[Supplied information]
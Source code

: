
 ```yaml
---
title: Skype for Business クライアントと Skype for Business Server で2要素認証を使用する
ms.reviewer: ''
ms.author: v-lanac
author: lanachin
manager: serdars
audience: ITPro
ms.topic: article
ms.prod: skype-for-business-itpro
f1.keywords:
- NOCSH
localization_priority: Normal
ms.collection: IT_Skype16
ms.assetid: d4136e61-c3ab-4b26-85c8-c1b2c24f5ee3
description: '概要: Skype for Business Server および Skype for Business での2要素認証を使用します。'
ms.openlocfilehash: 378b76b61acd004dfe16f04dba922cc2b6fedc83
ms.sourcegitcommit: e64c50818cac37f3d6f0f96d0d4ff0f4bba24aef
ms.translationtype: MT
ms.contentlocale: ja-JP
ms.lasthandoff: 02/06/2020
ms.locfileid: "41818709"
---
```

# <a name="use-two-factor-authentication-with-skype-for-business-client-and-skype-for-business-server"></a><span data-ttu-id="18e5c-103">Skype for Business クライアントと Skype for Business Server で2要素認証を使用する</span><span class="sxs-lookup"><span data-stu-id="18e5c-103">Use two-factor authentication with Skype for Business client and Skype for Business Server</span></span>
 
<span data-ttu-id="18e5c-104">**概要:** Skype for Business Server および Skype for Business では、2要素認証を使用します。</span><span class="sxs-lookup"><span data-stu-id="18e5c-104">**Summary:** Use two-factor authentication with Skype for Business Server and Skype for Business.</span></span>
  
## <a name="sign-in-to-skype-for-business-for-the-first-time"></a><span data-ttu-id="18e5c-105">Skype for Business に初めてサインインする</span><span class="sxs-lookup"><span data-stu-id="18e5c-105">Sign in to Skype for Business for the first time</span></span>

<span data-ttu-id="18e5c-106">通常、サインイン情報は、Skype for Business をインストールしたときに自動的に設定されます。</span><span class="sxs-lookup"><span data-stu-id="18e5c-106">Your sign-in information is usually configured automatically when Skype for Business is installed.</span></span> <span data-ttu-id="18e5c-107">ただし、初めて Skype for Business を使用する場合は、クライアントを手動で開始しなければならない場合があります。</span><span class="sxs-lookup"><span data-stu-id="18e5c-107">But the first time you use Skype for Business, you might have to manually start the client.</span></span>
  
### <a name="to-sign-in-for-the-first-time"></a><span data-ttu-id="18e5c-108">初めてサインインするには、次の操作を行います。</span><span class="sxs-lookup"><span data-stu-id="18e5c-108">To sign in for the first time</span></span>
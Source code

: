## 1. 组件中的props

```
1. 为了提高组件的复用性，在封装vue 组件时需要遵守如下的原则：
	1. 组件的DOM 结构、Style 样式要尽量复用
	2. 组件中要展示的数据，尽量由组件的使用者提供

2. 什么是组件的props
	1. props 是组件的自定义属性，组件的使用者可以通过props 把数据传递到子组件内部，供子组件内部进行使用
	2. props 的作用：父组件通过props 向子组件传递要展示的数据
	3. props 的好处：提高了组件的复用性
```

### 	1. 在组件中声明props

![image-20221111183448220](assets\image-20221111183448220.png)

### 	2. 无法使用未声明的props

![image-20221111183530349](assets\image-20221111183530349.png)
[/Supplied information]
* **To do**
Copy exactly the lines that run from the first line of the data to the line containing "Business for the first time</span></span>", please, with both ends included and nothing else.

* **Expected output**
Source code

:
 ```yaml
---
title: Skype for Business クライアントと Skype for Business Server で2要素認証を使用する
ms.reviewer: ''
ms.author: v-lanac
author: lanachin
manager: serdars
audience: ITPro
ms.topic: article
ms.prod: skype-for-business-itpro
f1.keywords:
- NOCSH
localization_priority: Normal
ms.collection: IT_Skype16
ms.assetid: d4136e61-c3ab-4b26-85c8-c1b2c24f5ee3
description: '概要: Skype for Business Server および Skype for Business での2要素認証を使用します。'
ms.openlocfilehash: 378b76b61acd004dfe16f04dba922cc2b6fedc83
ms.sourcegitcommit: e64c50818cac37f3d6f0f96d0d4ff0f4bba24aef
ms.translationtype: MT
ms.contentlocale: ja-JP
ms.lasthandoff: 02/06/2020
ms.locfileid: "41818709"
---
```

# <a name="use-two-factor-authentication-with-skype-for-business-client-and-skype-for-business-server"></a><span data-ttu-id="18e5c-103">Skype for Business クライアントと Skype for Business Server で2要素認証を使用する</span><span class="sxs-lookup"><span data-stu-id="18e5c-103">Use two-factor authentication with Skype for Business client and Skype for Business Server</span></span>
 
<span data-ttu-id="18e5c-104">**概要:** Skype for Business Server および Skype for Business では、2要素認証を使用します。</span><span class="sxs-lookup"><span data-stu-id="18e5c-104">**Summary:** Use two-factor authentication with Skype for Business Server and Skype for Business.</span></span>
  
## <a name="sign-in-to-skype-for-business-for-the-first-time"></a><span data-ttu-id="18e5c-105">Skype for Business に初めてサインインする</span><span class="sxs-lookup"><span data-stu-id="18e5c-105">Sign in to Skype for Business for the first time</span></span>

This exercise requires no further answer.